Periodic rebalance backtests from local CSV inputs.
Benchmark comparison when benchmark data is available.
Bias and robustness review.
Non-goals
Do not claim that historical performance predicts future returns.
Do not optimize parameters until a preferred result appears.
Do not issue absolute buy/sell instructions.
Do not fetch live market data.
Input contract
Required inputs:
SIGNAL_CSV: rows with date, ticker, and score.
PRICE_CSV: rows with date, ticker, and close.
REBALANCE_FREQUENCY: monthly, quarterly, or yearly.
TOP_N: number of selected names per rebalance.
Optional inputs:
BENCHMARK_CSV: rows with date and close or return.
FEE_BPS: round-trip fee assumption in basis points.
SLIPPAGE_BPS: slippage assumption in basis points.
UNIVERSE_HISTORY: point-in-time membership if available.
Execution workflow
Validate input files and required columns.
Estimate whether the test window and symbol coverage are sufficient.
Run scripts/backtest_strategy.py with explicit rebalance, fee, slippage, and top-N assumptions.
Review performance metrics and benchmark comparison.
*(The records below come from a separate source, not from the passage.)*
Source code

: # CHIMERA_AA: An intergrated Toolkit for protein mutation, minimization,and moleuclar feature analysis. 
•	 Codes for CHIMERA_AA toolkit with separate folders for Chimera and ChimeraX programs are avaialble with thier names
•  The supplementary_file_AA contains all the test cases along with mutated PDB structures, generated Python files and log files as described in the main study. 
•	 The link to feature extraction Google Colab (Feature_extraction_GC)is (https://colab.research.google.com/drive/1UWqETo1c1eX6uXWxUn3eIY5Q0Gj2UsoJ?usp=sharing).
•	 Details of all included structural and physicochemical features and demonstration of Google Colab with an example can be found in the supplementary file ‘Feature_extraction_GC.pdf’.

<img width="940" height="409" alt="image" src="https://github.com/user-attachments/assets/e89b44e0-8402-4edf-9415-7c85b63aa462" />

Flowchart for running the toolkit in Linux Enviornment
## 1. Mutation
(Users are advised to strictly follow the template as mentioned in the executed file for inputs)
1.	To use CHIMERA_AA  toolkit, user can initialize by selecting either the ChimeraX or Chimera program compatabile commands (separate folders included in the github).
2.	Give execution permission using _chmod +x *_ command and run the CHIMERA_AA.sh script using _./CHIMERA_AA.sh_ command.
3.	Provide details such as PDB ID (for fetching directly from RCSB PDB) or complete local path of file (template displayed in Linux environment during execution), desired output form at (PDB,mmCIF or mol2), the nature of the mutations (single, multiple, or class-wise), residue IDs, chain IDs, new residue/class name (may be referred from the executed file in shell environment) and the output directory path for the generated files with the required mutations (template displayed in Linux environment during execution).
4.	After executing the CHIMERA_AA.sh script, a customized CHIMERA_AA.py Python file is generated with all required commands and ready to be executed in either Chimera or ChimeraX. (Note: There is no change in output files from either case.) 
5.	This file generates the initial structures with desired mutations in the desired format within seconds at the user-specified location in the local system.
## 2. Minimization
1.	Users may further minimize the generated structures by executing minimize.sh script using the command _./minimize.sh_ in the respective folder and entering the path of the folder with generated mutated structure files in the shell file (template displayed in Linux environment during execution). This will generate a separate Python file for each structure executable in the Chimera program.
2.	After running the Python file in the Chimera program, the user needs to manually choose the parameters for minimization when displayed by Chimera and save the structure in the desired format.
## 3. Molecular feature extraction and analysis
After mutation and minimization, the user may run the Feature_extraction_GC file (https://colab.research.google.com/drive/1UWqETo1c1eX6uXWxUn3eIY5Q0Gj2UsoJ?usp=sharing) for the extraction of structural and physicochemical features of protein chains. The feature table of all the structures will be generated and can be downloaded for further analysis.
Identify bias risks and robustness gaps.
Return the required output sections.
Required output format
Backtest Setup
Strategy name, test window, rebalance frequency, top-N, fees, slippage, benchmark.
Performance Summary
Total return, CAGR, volatility, max drawdown, Sharpe, Sortino, turnover, hit rate when available.
Benchmark Comparison
Relative return, relative drawdown, and tracking observations when benchmark data exists.